Use the Target/Nominal method when the target or nominal values vary from product to product, but the expected variation is the same and the subgroup size is constant. A good example of this are fill weights for packaged goods. In this situation the manufacturer may be putting the same product in a variety of package sizes to sell through different channels. Because the same commodity (a liquid with a constant viscosity and density) is going in each bottle, the expected variation in the fill weights from bottle to bottle is the same, and the company always uses the same subgroup size. The only thing that changes is the target weight (4, 8, 16, or 64 oz size, for example). Other examples are film thicknesses or machined features such as OD or length.

The second type of coding method is the Range/Short Run method. Use the Range/Short Run method when you are not confident that your process contains the same amount of variation from part to part.

For example, a rubber molder makes similar products with very different materials. Some of the products have a very high carbon content, and are therefore very stiff. They have a very tight tolerance. Other products have a high silicon content and are soft - even mushy. They have very loose tolerances. This is a great application for the Range/Short Run method because both target and tolerance vary. The Range/Short Run method makes it possible to see charts that are not biased by a known and expected source of variation in either the target or the range.

The third coding method is the Standardized control chart. Use if when you have different subgroup sizes for different part numbers. The Standardized Chart codes out expected variation in Target and Range, and, removes the expected variation due to differences in subgroup size.

These three coding methods will account for every short run situation that you are likely to encounter. Let me know how they apply in your situation. Use the ShareThis button below to mark this page, or leave a comment, tweet me, schedule a conversation, or call 800-958-2709.

Lately I’ve been hearing more and more interest in Short Run SPC (Statistical Process Control). Maybe it’s because of the economy, or maybe it’s because more manufacturers are adopting lean production techniques with goals for Zero Setup Time. Whatever the cause, more manufacturers seem to be shifting to shorter and shorter production runs.

Some people jump to the conclusion that they can’t apply SPC with runs of any one product that are shorter than, say, eight or ten hours. In my experience, this is because they’re thinking only of Variable SPC, or because they’re thinking the “P” in SPC stands for Product instead of Process.

The problem, of course, is that when you base a control chart on the product, you may plot a series of points for a couple hours, and then put the chart away for a couple months until you run that product again. When you pick up the chart again, the first set of points you plotted have almost nothing to do with  what you’re doing today. You end up with a stack of meaningless charts with mostly meaningless and disconnected data on them.

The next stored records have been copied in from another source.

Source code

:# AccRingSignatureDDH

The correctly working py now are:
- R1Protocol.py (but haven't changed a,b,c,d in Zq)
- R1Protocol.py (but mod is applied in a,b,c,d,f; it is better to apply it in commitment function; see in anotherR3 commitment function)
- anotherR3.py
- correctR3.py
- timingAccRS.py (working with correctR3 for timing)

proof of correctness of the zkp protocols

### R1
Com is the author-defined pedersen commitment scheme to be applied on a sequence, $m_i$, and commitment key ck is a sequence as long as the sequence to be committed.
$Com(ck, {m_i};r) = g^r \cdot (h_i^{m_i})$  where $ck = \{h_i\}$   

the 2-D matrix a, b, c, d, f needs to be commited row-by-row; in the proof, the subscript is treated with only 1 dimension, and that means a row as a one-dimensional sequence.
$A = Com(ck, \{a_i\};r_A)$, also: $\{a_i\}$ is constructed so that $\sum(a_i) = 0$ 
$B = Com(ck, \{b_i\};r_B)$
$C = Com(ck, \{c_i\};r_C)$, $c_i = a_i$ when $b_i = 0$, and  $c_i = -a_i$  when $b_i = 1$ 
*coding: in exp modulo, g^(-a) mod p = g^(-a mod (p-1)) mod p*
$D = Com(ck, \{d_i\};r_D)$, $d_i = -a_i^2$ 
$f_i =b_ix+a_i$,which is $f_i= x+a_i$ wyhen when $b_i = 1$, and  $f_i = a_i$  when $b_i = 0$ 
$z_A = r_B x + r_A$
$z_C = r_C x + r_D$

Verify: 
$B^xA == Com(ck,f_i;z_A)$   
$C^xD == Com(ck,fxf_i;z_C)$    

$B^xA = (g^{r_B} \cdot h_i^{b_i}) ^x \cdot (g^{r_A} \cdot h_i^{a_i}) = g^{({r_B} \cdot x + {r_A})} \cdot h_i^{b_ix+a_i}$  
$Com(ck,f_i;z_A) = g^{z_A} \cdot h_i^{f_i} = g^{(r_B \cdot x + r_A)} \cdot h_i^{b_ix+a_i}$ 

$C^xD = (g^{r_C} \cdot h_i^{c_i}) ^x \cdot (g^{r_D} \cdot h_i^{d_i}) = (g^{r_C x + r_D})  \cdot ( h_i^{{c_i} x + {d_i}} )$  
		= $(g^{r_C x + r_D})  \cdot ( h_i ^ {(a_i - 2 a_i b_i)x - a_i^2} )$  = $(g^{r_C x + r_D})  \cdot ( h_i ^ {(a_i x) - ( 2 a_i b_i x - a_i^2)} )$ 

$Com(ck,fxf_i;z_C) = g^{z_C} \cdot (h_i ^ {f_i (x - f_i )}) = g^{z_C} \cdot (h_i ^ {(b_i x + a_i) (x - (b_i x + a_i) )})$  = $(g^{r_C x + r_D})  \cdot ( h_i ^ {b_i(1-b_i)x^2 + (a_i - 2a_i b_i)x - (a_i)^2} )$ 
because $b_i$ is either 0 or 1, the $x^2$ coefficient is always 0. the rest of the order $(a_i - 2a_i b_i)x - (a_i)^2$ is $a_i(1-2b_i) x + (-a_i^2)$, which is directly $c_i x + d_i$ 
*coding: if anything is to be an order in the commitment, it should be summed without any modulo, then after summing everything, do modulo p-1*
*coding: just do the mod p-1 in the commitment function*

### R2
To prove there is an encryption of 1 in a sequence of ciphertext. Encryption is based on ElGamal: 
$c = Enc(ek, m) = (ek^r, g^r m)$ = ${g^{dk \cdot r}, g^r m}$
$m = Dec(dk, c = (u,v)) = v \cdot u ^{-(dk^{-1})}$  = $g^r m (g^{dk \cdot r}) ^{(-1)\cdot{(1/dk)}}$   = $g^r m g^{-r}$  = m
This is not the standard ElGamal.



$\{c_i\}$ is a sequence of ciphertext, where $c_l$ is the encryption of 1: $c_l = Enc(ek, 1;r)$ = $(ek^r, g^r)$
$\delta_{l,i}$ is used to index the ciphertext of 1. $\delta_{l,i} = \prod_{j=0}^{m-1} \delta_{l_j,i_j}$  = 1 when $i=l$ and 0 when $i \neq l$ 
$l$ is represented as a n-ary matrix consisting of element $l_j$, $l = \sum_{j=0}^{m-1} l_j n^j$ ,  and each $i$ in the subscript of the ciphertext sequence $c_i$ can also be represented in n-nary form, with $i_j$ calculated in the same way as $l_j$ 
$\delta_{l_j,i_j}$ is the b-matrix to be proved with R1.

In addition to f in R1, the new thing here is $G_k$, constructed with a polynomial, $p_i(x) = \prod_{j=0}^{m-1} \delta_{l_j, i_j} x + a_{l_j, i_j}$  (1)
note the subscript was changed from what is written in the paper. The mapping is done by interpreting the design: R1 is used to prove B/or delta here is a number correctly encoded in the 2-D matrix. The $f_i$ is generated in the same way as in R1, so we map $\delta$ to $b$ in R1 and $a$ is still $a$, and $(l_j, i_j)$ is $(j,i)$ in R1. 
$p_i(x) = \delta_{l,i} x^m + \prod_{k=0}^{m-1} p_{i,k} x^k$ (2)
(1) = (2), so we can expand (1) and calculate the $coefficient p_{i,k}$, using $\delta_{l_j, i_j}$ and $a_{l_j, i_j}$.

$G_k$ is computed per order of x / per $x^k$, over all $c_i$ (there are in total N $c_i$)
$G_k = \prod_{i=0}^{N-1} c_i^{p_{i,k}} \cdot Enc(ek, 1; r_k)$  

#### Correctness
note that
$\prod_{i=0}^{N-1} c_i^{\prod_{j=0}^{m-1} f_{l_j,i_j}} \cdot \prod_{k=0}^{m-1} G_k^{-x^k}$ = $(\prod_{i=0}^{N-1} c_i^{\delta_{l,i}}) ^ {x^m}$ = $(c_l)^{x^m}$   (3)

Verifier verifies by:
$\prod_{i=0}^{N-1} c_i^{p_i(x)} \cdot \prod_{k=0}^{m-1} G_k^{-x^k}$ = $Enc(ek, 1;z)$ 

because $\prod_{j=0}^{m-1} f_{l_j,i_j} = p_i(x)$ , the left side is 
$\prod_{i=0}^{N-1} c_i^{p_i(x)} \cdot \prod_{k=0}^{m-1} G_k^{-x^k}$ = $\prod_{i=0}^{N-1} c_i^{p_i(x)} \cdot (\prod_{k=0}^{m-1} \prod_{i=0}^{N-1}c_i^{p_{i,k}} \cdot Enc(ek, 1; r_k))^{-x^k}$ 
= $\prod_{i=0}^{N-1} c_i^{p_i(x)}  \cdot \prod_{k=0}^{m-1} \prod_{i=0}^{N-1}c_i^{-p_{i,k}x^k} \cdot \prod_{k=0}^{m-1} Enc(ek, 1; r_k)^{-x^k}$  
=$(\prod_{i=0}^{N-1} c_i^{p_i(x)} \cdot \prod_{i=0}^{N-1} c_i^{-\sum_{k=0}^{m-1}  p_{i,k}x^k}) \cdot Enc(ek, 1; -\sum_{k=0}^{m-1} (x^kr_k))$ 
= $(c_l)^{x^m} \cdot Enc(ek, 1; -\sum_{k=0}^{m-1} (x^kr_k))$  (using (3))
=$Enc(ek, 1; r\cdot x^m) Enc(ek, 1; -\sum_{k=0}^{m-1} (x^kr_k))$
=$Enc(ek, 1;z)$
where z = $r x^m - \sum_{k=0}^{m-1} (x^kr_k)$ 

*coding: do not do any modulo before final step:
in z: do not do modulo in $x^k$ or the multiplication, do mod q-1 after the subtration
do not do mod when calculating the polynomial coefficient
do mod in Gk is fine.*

In most situations you can eliminate this problem using what I like to call “clever coding” techniques. I’ll describe these techniques in more detail in another post. Right now I want to explain when you can and can’t use clever coding.

The basic rules are that you can use clever coding whenever you can explain all the expected variation between any data you intend to place on the chart, and the process that produces the product is essentially the same.

By these definitions, clever coding is perfect for:

• Processes that use the same tool. For example, the overall length for several products where the length is set by adjusting a stop on the machine.
• Many electronic tests
• Fill weights
• Hardness, durometer, density or some other physical property

You won’t be able to use clever coding to mix features on a control chart if the process is producing very different key characteristics. You can’t use a Short Run Variables Control Chart to mix data from, say, an outside diameter followed on the same chart with a weight, and then a cycle time. The chart has to have some consistency.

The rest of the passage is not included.